For 150 years, this desire to maintain tradition would alone have been justification enough for almost any statute. This judicial deference has a distinguished lineage, including such figures as Justice Holmes, the second Justice Harlan, and Judges Learned Hand and Henry Friendly. But Supreme Court decisions in the last fifty years call for closer scrutiny of government action touching upon minority group interests and of federal action in areas of traditional state concern.
To conclude, many Americans believe that marriage is the union of a man and a woman, and most Americans live in states where that is the law today. One virtue of federalism is that it permits this diversity of governance based on local choice, but this applies as well to the states that have chosen to legalize same-sex marriage. Under current Supreme Court authority, Congress’ denial of federal benefits to same-sex couples lawfully married in Massachusetts has not been adequately supported by any permissible federal interest.

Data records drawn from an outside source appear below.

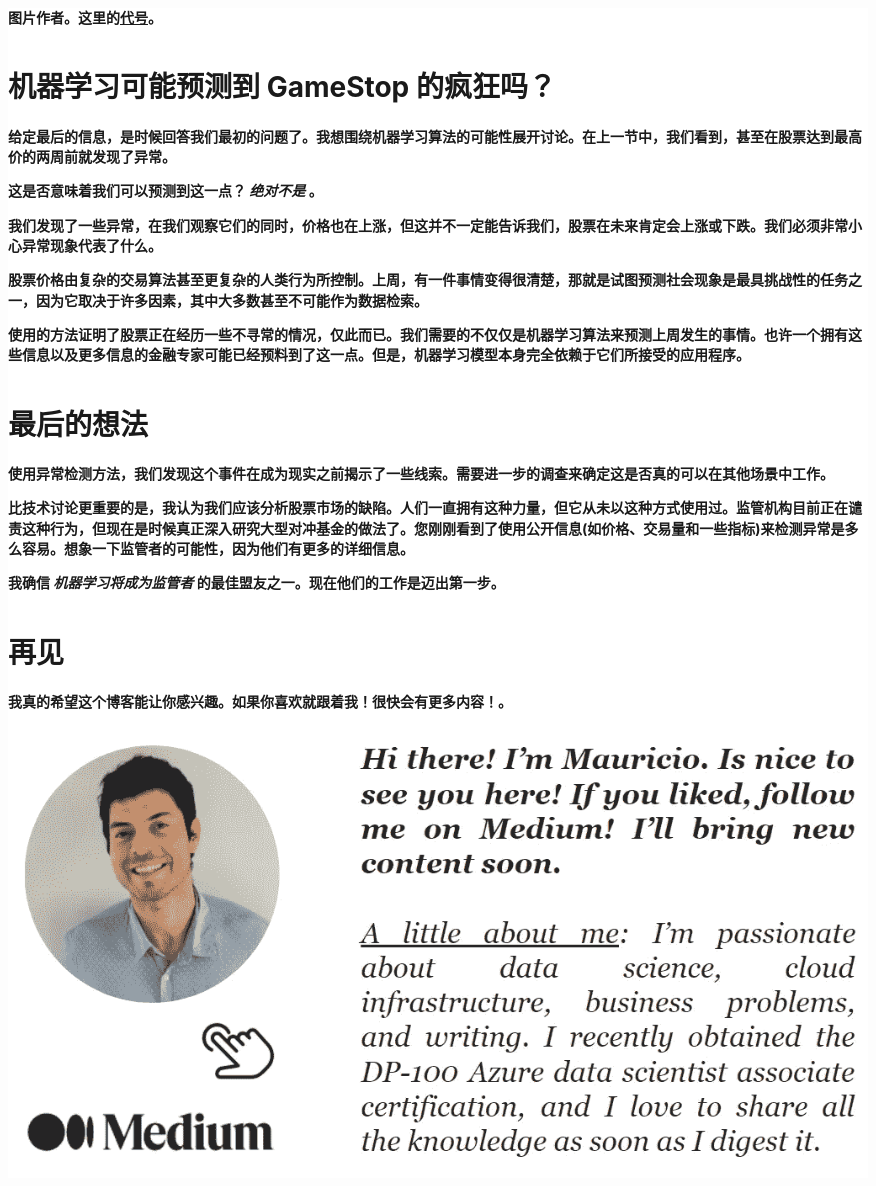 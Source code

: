 **图片作者。这里的[代号](https://gist.github.com/MauricioLetelier/17391afb442b67dce10bdd5cbc4ad00e)。**

# **机器学习可能预测到 GameStop 的疯狂吗？**

**给定最后的信息，是时候回答我们最初的问题了。我想围绕机器学习算法的可能性展开讨论。在上一节中，我们看到，甚至在股票达到最高价的两周前就发现了异常。**

**这是否意味着我们可以预测到这一点？ ***绝对不是*** 。**

**我们发现了一些异常，在我们观察它们的同时，价格也在上涨，但这并不一定能告诉我们，股票在未来肯定会上涨或下跌。我们必须非常小心异常现象代表了什么。**

**股票价格由复杂的交易算法甚至更复杂的人类行为所控制。上周，有一件事情变得很清楚，那就是试图预测社会现象是最具挑战性的任务之一，因为它取决于许多因素，其中大多数甚至不可能作为数据检索。**

**使用的方法证明了股票正在经历一些不寻常的情况，仅此而已。我们需要的不仅仅是机器学习算法来预测上周发生的事情。也许一个拥有这些信息以及更多信息的金融专家可能已经预料到了这一点。但是，机器学习模型本身完全依赖于它们所接受的应用程序。**

# **最后的想法**

**使用异常检测方法，我们发现这个事件在成为现实之前揭示了一些线索。需要进一步的调查来确定这是否真的可以在其他场景中工作。**

**比技术讨论更重要的是，我认为我们应该分析股票市场的缺陷。人们一直拥有这种力量，但它从未以这种方式使用过。监管机构目前正在谴责这种行为，但现在是时候真正深入研究大型对冲基金的做法了。您刚刚看到了使用公开信息(如价格、交易量和一些指标)来检测异常是多么容易。想象一下监管者的可能性，因为他们有更多的详细信息。**

**我确信 ***机器学习将成为监管者*** 的最佳盟友之一。现在他们的工作是迈出第一步。**

# **再见**

**我真的希望这个博客能让你感兴趣。如果你喜欢就跟着我！很快会有更多内容！。**

**[![](img/2034751318830b84f18789754f99eb6b.png)](https://maletelier.medium.com/)**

As is customary, the First Circuit panel stayed its ruling in anticipation of an appeal to the U.S. Supreme Court.
House Approves Amendment Barring Justice Dept From Opposing DOMA
May 10th, 2012
The U.S. House of Representatives voted last night to add an amendment to the Commerce, Justice, Science and Related Agencies Appropriations Act to prohibit the Obama administration from taking any action that could be seen as violating the Defense of Marriage Act. Specifically, the amendment prohibits the Justice Department from spending any money to oppose the Defense of Marriage Act. Sixteen Democrats joined the Republican caucus in approving the measure in a 245-171 vote. Seven Republicans opposed the measure: Reps. Mary Bono Mack (CA), Richard Hanna (NY), Nan Hayworth (NY), Steven LaTourette (OH), Jerry Lewis (CA), Ileana Ros-Lehtinen (FL), and Rep. Lee Terry (NE).
Rep. Tim Huelskamp (R-KS) said he introduced the amendment in response to Vice President Joe Biden’s expression of support for marriage equality on Sunday. “Stating his position is fine, Huelskamp said, “but you tie that together with the issues with the lawsuit in California in which, essentially, the attorney general walked away from DOMA and said, ‘I’m not going to defend that.’”
The amendment was also introduced after President Barack Obama announced his support for same-sex marriage.
The sixteen Democrats supporting the amendment were: John Barrow (GA), Sanford Bishop (GA), Dan Boren (OK), Ben Chandler (KY), Jerry Costello (IL), Mark Critz (PA), Henry Cuellar (TX), Tim Holden (PA), Larry Kissell (NC), Dan Lipinski (IL), Jim Matheson (UT), Mike McIntyre (NC), Collin Peterson (MN), Nick Rahall, (WV), Mike Ross (AR), and Heath Shuler (NC).